Work item:
Read the data that follows. Then repeat it exactly.

Exercise data:
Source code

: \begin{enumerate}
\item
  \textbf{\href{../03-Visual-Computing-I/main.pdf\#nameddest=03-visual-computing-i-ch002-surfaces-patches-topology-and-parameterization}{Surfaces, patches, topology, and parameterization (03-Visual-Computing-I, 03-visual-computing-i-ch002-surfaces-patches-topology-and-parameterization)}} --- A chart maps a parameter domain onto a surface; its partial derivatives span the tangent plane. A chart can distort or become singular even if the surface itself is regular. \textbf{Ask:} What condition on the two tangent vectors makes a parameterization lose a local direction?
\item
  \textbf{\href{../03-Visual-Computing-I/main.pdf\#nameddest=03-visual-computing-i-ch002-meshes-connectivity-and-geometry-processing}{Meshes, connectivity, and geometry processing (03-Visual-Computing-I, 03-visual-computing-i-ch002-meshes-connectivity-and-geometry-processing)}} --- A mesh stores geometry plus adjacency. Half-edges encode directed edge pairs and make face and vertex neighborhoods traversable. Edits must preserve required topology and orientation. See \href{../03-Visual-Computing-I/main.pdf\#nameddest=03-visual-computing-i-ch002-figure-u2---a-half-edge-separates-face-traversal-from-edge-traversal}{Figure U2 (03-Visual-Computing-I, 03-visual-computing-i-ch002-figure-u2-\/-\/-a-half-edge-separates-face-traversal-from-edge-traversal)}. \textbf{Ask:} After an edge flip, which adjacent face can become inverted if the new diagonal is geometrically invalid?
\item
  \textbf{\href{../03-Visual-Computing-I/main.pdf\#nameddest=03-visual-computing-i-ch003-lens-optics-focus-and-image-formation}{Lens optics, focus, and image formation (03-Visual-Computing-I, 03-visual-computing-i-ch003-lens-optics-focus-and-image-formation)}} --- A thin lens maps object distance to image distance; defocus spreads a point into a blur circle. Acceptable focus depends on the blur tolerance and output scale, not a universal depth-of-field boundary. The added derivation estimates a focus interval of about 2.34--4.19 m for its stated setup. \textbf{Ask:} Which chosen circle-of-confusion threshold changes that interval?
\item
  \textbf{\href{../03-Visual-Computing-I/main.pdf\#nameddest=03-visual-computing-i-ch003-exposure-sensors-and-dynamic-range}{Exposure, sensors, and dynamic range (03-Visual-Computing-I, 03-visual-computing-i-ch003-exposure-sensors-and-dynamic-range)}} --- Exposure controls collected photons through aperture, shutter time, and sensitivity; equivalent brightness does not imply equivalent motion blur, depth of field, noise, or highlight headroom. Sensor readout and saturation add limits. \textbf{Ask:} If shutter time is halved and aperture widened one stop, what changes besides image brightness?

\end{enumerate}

Reply to the exercise:
Source code

: \begin{enumerate}
\item
  \textbf{\href{../03-Visual-Computing-I/main.pdf\#nameddest=03-visual-computing-i-ch002-surfaces-patches-topology-and-parameterization}{Surfaces, patches, topology, and parameterization (03-Visual-Computing-I, 03-visual-computing-i-ch002-surfaces-patches-topology-and-parameterization)}} --- A chart maps a parameter domain onto a surface; its partial derivatives span the tangent plane. A chart can distort or become singular even if the surface itself is regular. \textbf{Ask:} What condition on the two tangent vectors makes a parameterization lose a local direction?
\item
  \textbf{\href{../03-Visual-Computing-I/main.pdf\#nameddest=03-visual-computing-i-ch002-meshes-connectivity-and-geometry-processing}{Meshes, connectivity, and geometry processing (03-Visual-Computing-I, 03-visual-computing-i-ch002-meshes-connectivity-and-geometry-processing)}} --- A mesh stores geometry plus adjacency. Half-edges encode directed edge pairs and make face and vertex neighborhoods traversable. Edits must preserve required topology and orientation. See \href{../03-Visual-Computing-I/main.pdf\#nameddest=03-visual-computing-i-ch002-figure-u2---a-half-edge-separates-face-traversal-from-edge-traversal}{Figure U2 (03-Visual-Computing-I, 03-visual-computing-i-ch002-figure-u2-\/-\/-a-half-edge-separates-face-traversal-from-edge-traversal)}. \textbf{Ask:} After an edge flip, which adjacent face can become inverted if the new diagonal is geometrically invalid?
\item
  \textbf{\href{../03-Visual-Computing-I/main.pdf\#nameddest=03-visual-computing-i-ch003-lens-optics-focus-and-image-formation}{Lens optics, focus, and image formation (03-Visual-Computing-I, 03-visual-computing-i-ch003-lens-optics-focus-and-image-formation)}} --- A thin lens maps object distance to image distance; defocus spreads a point into a blur circle. Acceptable focus depends on the blur tolerance and output scale, not a universal depth-of-field boundary. The added derivation estimates a focus interval of about 2.34--4.19 m for its stated setup. \textbf{Ask:} Which chosen circle-of-confusion threshold changes that interval?
\item
  \textbf{\href{../03-Visual-Computing-I/main.pdf\#nameddest=03-visual-computing-i-ch003-exposure-sensors-and-dynamic-range}{Exposure, sensors, and dynamic range (03-Visual-Computing-I, 03-visual-computing-i-ch003-exposure-sensors-and-dynamic-range)}} --- Exposure controls collected photons through aperture, shutter time, and sensitivity; equivalent brightness does not imply equivalent motion blur, depth of field, noise, or highlight headroom. Sensor readout and saturation add limits. \textbf{Ask:} If shutter time is halved and aperture widened one stop, what changes besides image brightness?

\end{enumerate}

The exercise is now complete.